João Capiberibe*
Encontrei Claudio, em sua granja, nas margens da BR-210, também conhecida como Perimetral Norte, a poucos quilômetros da pequena cidade de Pedra Branca do Amapari.
Aliás, essa estrada, planejada e iniciada nos tempos do Brasil do ame-o ou deixe-o, abriria uma fenda de 5 mil quilômetros no coração da Amazônia caso fosse concluída.
Iniciada em 1973, com uma grande concentração de homens e máquinas em gigantescos canteiros instalados em três pontos diferentes, separados entre si por milhares de quilômetros de floresta, um no Amapá, outro em Roraima e o terceiro no Acre, era uma loucura que não foi longe.
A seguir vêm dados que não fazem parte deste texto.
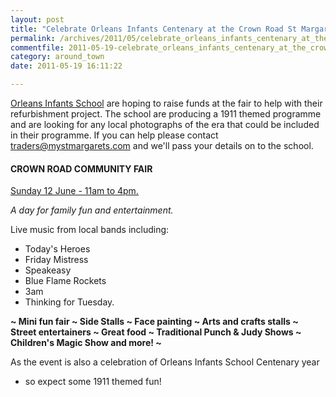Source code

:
 ```yaml
---
layout: post
title: "Celebrate Orleans Infants Centenary at the Crown Road St Margarets Fair"
permalink: /archives/2011/05/celebrate_orleans_infants_centenary_at_the_crown_r.html
commentfile: 2011-05-19-celebrate_orleans_infants_centenary_at_the_crown_r
category: around_town
date: 2011-05-19 16:11:22

---
```


[Orleans Infants School](https://stmargarets.london/directory/school/200506280125) are hoping to raise funds at the fair to help with their refurbishment project. The school are producing a 1911 themed programme and are looking for any local photographs of the era that could be included in their programme. If you can help please contact <traders@mystmargarets.com> and we'll pass your details on to the school.

#### CROWN ROAD COMMUNITY FAIR

[Sunday 12 June - 11am to 4pm.](https://stmargarets.london/event/fair/200705142754)

*A day for family fun and entertainment.*

Live music from local bands including:

-   Today's Heroes
-   Friday Mistress
-   Speakeasy
-   Blue Flame Rockets
-   3am
-   Thinking for Tuesday.

<strong>~ Mini fun fair ~ Side Stalls ~ Face painting ~
Arts and crafts stalls ~ Street entertainers ~
Great food ~ Traditional Punch & Judy Shows ~
Children's Magic Show and more! ~</strong>

As the event is also a celebration of Orleans Infants School Centenary year
- so expect some 1911 themed fun!
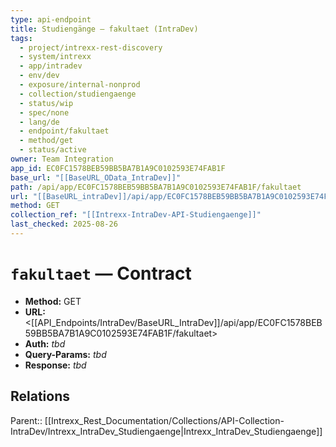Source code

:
 ```yaml
---
type: api-endpoint
title: Studiengänge — fakultaet (IntraDev)
tags:
  - project/intrexx-rest-discovery
  - system/intrexx
  - app/intradev
  - env/dev
  - exposure/internal-nonprod
  - collection/studiengaenge
  - status/wip
  - spec/none
  - lang/de
  - endpoint/fakultaet
  - method/get
  - status/active
owner: Team Integration
app_id: EC0FC1578BEB59BB5BA7B1A9C0102593E74FAB1F
base_url: "[[BaseURL_OData_IntraDev]]"
path: /api/app/EC0FC1578BEB59BB5BA7B1A9C0102593E74FAB1F/fakultaet
url: "[[BaseURL_intraDev]]/api/app/EC0FC1578BEB59BB5BA7B1A9C0102593E74FAB1F/fakultaet"
method: GET
collection_ref: "[[Intrexx-IntraDev-API-Studiengaenge]]"
last_checked: 2025-08-26
---
```


# `fakultaet` — Contract
- **Method:** GET  
- **URL:** <[[API_Endpoints/IntraDev/BaseURL_IntraDev]]/api/app/EC0FC1578BEB59BB5BA7B1A9C0102593E74FAB1F/fakultaet>  
- **Auth:** _tbd_  
- **Query-Params:** _tbd_  
- **Response:** _tbd_

## Relations
Parent:: [[Intrexx_Rest_Documentation/Collections/API-Collection-IntraDev/Intrexx_IntraDev_Studiengaenge|Intrexx_IntraDev_Studiengaenge]]
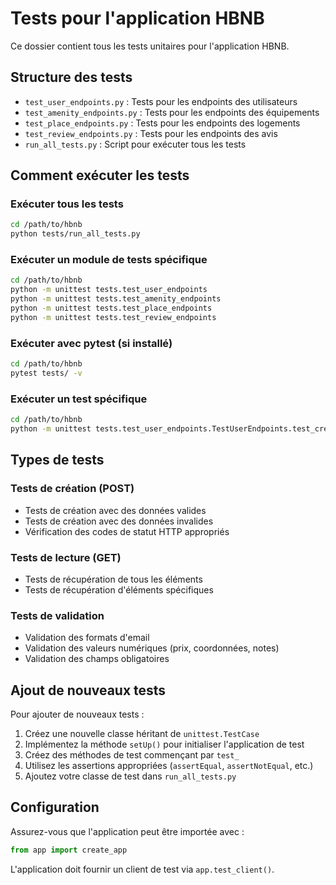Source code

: # Tests pour l'application HBNB

Ce dossier contient tous les tests unitaires pour l'application HBNB.

## Structure des tests

- `test_user_endpoints.py` : Tests pour les endpoints des utilisateurs
- `test_amenity_endpoints.py` : Tests pour les endpoints des équipements
- `test_place_endpoints.py` : Tests pour les endpoints des logements
- `test_review_endpoints.py` : Tests pour les endpoints des avis
- `run_all_tests.py` : Script pour exécuter tous les tests

## Comment exécuter les tests

### Exécuter tous les tests
```bash
cd /path/to/hbnb
python tests/run_all_tests.py
```

### Exécuter un module de tests spécifique
```bash
cd /path/to/hbnb
python -m unittest tests.test_user_endpoints
python -m unittest tests.test_amenity_endpoints
python -m unittest tests.test_place_endpoints
python -m unittest tests.test_review_endpoints
```

### Exécuter avec pytest (si installé)
```bash
cd /path/to/hbnb
pytest tests/ -v
```

### Exécuter un test spécifique
```bash
cd /path/to/hbnb
python -m unittest tests.test_user_endpoints.TestUserEndpoints.test_create_user
```

## Types de tests

### Tests de création (POST)
- Tests de création avec des données valides
- Tests de création avec des données invalides
- Vérification des codes de statut HTTP appropriés

### Tests de lecture (GET)
- Tests de récupération de tous les éléments
- Tests de récupération d'éléments spécifiques

### Tests de validation
- Validation des formats d'email
- Validation des valeurs numériques (prix, coordonnées, notes)
- Validation des champs obligatoires

## Ajout de nouveaux tests

Pour ajouter de nouveaux tests :

1. Créez une nouvelle classe héritant de `unittest.TestCase`
2. Implémentez la méthode `setUp()` pour initialiser l'application de test
3. Créez des méthodes de test commençant par `test_`
4. Utilisez les assertions appropriées (`assertEqual`, `assertNotEqual`, etc.)
5. Ajoutez votre classe de test dans `run_all_tests.py`

## Configuration

Assurez-vous que l'application peut être importée avec :
```python
from app import create_app
```

L'application doit fournir un client de test via `app.test_client()`.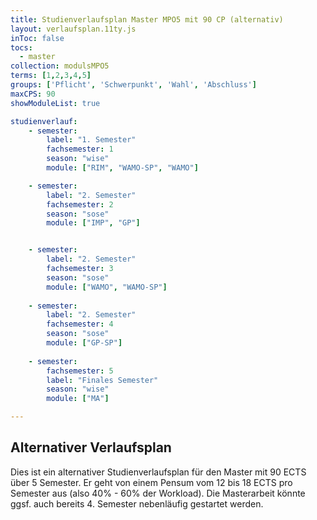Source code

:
 ```yaml
---
title: Studienverlaufsplan Master MPO5 mit 90 CP (alternativ)
layout: verlaufsplan.11ty.js
inToc: false
tocs:
  - master
collection: modulsMPO5
terms: [1,2,3,4,5]
groups: ['Pflicht', 'Schwerpunkt', 'Wahl', 'Abschluss']
maxCPS: 90
showModuleList: true

studienverlauf:
    - semester:
        label: "1. Semester"
        fachsemester: 1
        season: "wise"
        module: ["RIM", "WAMO-SP", "WAMO"]

    - semester:
        label: "2. Semester"
        fachsemester: 2
        season: "sose"
        module: ["IMP", "GP"]


    - semester:
        label: "2. Semester"
        fachsemester: 3
        season: "sose"
        module: ["WAMO", "WAMO-SP"]
        
    - semester:
        label: "2. Semester"
        fachsemester: 4
        season: "sose"
        module: ["GP-SP"]
        
    - semester:
        fachsemester: 5
        label: "Finales Semester"
        season: "wise"
        module: ["MA"]

---
```



## Alternativer Verlaufsplan

Dies ist ein alternativer Studienverlaufsplan für den Master mit 90 ECTS über 5 Semester. Er geht von einem Pensum vom 12 bis 18 ECTS pro Semester aus (also 40% - 60% der Workload). Die Masterarbeit könnte ggsf. auch bereits 4. Semester nebenläufig gestartet werden.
Mas o tamanho do estrago não foi pequeno, que o digam os povos indígenas viventes nas áreas por onde a insanidade começou.
Anos depois, conheci as duas pontas da estrada que felizmente não se uniram, a do Acre, onde passei uma temporada, e a do Amapá, onde vivo.
Causa-me arrepios, só de pensar nas consequências ambientais caso esse projeto tivesse se consumado. Se a Amazônia perdeu 17% de sua cobertura florestal sem essa estrada, com ela conclusa, essa cifra no mínimo dobraria.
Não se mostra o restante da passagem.